Introduction
Skeleton Dreams is the ninth album from Swiss art rockers The Beauty Of Gemina. A subtle album, it does not reveal its charms immediately and it requires several listens before the gorgeous production flourishes of band leader Michael Sele fully reveal themselves. Once they do, you find an album steeped in post punk influences and atmosphere. Yet Skeleton Dreams is no mere throwback. Rather, it proves to be a strangely timeless album that sees the band using carefully sculpted layers of sound to entice the listener into their shadowy world of smoke and mirrors.

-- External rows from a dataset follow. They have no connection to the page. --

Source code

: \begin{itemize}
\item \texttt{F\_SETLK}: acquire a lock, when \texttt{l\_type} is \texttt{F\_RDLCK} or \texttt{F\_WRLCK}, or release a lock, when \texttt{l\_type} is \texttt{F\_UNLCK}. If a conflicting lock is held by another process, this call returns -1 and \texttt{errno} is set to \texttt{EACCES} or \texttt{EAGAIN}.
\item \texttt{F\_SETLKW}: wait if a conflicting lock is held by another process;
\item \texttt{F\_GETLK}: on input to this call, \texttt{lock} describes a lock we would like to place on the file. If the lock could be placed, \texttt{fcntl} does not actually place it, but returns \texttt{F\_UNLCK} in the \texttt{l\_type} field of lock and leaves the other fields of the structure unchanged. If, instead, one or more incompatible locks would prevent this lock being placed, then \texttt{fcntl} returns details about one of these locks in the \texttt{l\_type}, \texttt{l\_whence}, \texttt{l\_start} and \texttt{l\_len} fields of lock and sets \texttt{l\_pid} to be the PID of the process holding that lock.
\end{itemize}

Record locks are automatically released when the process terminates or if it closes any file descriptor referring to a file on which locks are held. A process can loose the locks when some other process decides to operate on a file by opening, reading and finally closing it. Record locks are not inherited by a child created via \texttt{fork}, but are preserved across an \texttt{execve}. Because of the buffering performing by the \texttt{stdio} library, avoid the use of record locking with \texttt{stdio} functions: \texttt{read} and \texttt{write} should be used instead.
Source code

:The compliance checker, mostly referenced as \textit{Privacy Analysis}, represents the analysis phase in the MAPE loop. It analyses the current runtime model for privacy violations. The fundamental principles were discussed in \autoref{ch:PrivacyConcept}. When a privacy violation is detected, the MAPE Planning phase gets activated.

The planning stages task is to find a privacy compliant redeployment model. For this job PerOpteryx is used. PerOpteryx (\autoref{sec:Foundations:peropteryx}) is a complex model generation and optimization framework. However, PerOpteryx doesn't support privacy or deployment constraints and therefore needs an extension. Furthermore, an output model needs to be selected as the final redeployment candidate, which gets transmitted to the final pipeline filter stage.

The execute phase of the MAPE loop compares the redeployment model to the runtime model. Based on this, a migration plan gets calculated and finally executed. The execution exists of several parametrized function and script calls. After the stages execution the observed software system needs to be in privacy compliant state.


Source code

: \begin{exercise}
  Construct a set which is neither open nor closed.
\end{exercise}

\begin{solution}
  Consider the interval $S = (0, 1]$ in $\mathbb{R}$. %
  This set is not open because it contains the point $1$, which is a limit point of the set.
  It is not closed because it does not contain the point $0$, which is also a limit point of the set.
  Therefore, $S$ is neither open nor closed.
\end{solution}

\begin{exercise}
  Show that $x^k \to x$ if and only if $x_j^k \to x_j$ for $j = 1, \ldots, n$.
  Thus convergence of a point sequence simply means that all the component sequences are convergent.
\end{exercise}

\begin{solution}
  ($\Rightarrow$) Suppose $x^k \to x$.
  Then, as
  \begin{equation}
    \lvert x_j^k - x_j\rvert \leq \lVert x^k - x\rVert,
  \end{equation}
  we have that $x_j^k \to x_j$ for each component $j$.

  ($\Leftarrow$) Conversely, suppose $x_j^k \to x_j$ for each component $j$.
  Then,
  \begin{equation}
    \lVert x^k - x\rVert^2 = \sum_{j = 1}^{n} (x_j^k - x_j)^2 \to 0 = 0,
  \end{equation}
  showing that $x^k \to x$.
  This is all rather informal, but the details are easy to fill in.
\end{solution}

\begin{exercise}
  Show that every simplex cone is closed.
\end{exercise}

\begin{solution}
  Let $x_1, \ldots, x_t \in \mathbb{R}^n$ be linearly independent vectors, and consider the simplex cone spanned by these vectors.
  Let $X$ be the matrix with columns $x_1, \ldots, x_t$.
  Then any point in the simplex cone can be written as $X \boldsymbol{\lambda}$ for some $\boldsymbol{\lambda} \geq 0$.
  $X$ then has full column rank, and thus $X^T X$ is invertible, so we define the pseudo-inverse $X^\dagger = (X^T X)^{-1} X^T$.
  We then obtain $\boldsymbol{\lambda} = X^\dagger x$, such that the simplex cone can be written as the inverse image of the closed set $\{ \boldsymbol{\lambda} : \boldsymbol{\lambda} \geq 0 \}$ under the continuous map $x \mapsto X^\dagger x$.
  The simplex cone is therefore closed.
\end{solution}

The album opens with A Night Like This, a track awash in atmosphere and reminiscent of The Cure’s Seventeen Seconds – all creeping bass and echoing guitar lines. A dark piece of music, Michale Sele’s rich vocal tones evoke a sense of gothic melodrama that gives greater weight to an album that calmly explores a variety of moods and textures over the course of its fourteen tracks. The track fades down (a touch abruptly) before the subtle shuffle of Naked emerges as a sort of Sisters Of Leonard Cohen piece that benefits from the lovely acoustic stabs that pierce the gloom. One of a number of tracks that adopts a more stripped-down approach, Maybe God Knows is a gorgeous gospel blues that tips a nod towards latter-day Bob Dylan (think Tempest), Michael slowly coaxing new elements into the mix as we drift towards a beautifully layered chorus. In contrast, whilst Friends Of Mine offers a beautiful performance, it cleaves a touch too close to Nick Cave for comfort, and it is with some relief that the crunchy, industrial-strength sounds of Resurgence seek to draw the album to a place where the blues are reimagined via dystopian synth patches. The synths remain, underpinning the lovely descending chords of Where Has It All Gone, a track that edges into the sonic territory of No Man. In contrast, the particularly mesmerising Rainbow Man provides a soundtrack to isolation; Michael drawing beauty out of desolation to craft something that is both harrowing and cathartic in equal measure.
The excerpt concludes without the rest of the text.